=== TASK ITEM ===
Copy exactly the lines of the data below that run from the line holding "- **Spanish Word" through the line holding "- **Trivia Question", both ends included.

=== DATA SHOWN ===

■ ■ ■ ■ ■ ■ ■

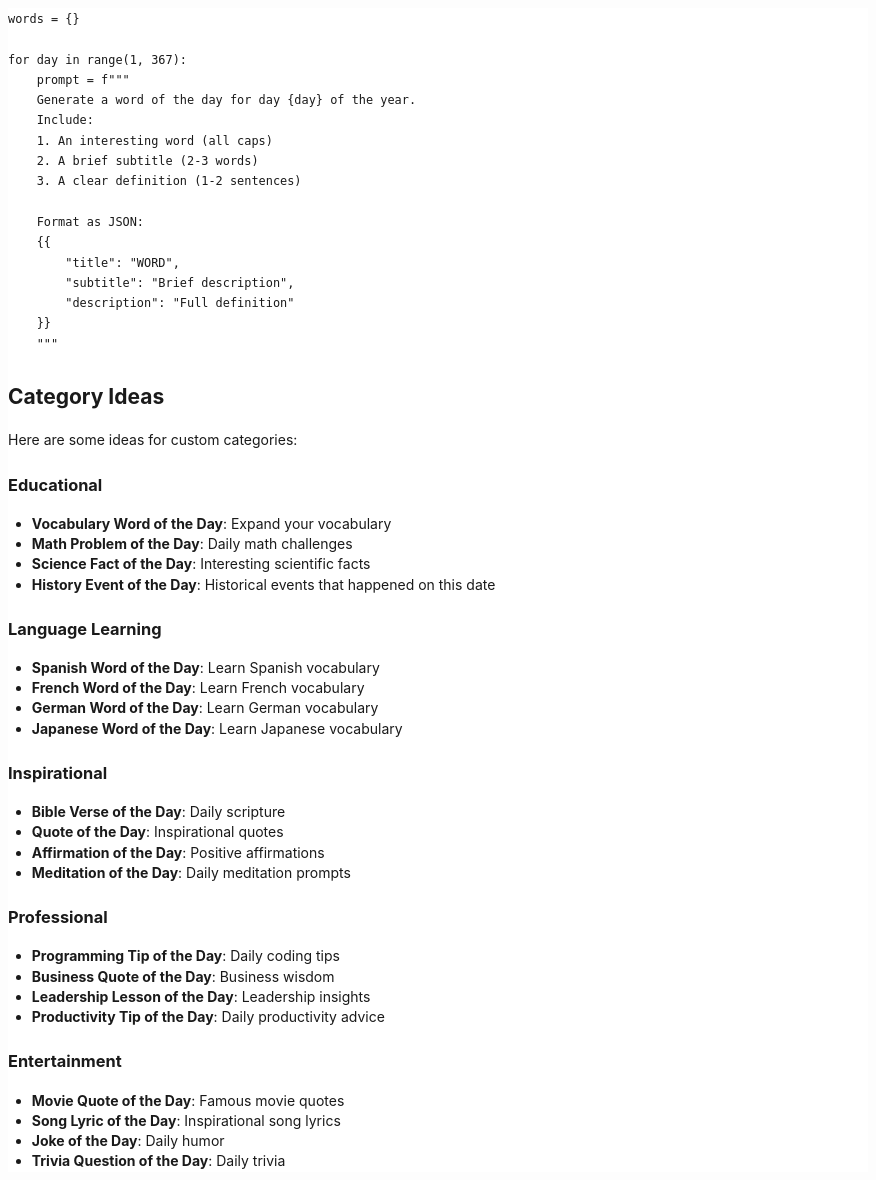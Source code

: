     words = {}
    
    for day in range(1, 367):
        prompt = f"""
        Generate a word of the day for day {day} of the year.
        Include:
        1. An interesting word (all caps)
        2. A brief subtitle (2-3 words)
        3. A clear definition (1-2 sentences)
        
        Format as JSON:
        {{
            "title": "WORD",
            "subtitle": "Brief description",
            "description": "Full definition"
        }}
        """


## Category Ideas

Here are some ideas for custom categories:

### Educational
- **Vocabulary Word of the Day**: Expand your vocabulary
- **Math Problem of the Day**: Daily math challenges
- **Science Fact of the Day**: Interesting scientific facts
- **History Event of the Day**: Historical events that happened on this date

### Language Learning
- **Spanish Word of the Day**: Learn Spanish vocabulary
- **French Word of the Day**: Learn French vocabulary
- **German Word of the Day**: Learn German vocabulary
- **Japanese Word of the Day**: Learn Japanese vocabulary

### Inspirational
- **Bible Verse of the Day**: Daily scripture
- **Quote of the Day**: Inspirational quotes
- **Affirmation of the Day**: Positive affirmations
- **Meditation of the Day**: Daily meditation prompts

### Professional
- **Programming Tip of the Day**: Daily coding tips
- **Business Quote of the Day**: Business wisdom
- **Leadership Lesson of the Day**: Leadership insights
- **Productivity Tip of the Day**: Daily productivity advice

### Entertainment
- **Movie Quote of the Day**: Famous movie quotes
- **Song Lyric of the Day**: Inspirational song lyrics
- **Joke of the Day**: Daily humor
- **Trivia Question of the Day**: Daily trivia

■ ■ ■ ■ ■ ■ ■

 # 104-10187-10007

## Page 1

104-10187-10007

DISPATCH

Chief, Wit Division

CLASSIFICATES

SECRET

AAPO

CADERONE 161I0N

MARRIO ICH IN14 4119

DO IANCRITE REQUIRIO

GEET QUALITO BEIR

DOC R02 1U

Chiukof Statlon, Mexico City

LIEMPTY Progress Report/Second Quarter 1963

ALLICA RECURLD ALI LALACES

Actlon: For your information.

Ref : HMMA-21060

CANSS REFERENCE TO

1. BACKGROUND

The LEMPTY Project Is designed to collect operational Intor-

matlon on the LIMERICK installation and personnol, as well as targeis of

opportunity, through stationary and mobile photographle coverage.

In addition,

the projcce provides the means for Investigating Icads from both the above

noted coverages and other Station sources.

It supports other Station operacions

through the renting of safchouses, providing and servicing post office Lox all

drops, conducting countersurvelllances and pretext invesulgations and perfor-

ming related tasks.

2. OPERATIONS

■ ■ ■ ■ ■ ■ ■

=== ANSWER TO THIS EXERCISE ===
- **Spanish Word of the Day**: Learn Spanish vocabulary
- **French Word of the Day**: Learn French vocabulary
- **German Word of the Day**: Learn German vocabulary
- **Japanese Word of the Day**: Learn Japanese vocabulary

### Inspirational
- **Bible Verse of the Day**: Daily scripture
- **Quote of the Day**: Inspirational quotes
- **Affirmation of the Day**: Positive affirmations
- **Meditation of the Day**: Daily meditation prompts

### Professional
- **Programming Tip of the Day**: Daily coding tips
- **Business Quote of the Day**: Business wisdom
- **Leadership Lesson of the Day**: Leadership insights
- **Productivity Tip of the Day**: Daily productivity advice

### Entertainment
- **Movie Quote of the Day**: Famous movie quotes
- **Song Lyric of the Day**: Inspirational song lyrics
- **Joke of the Day**: Daily humor
- **Trivia Question of the Day**: Daily trivia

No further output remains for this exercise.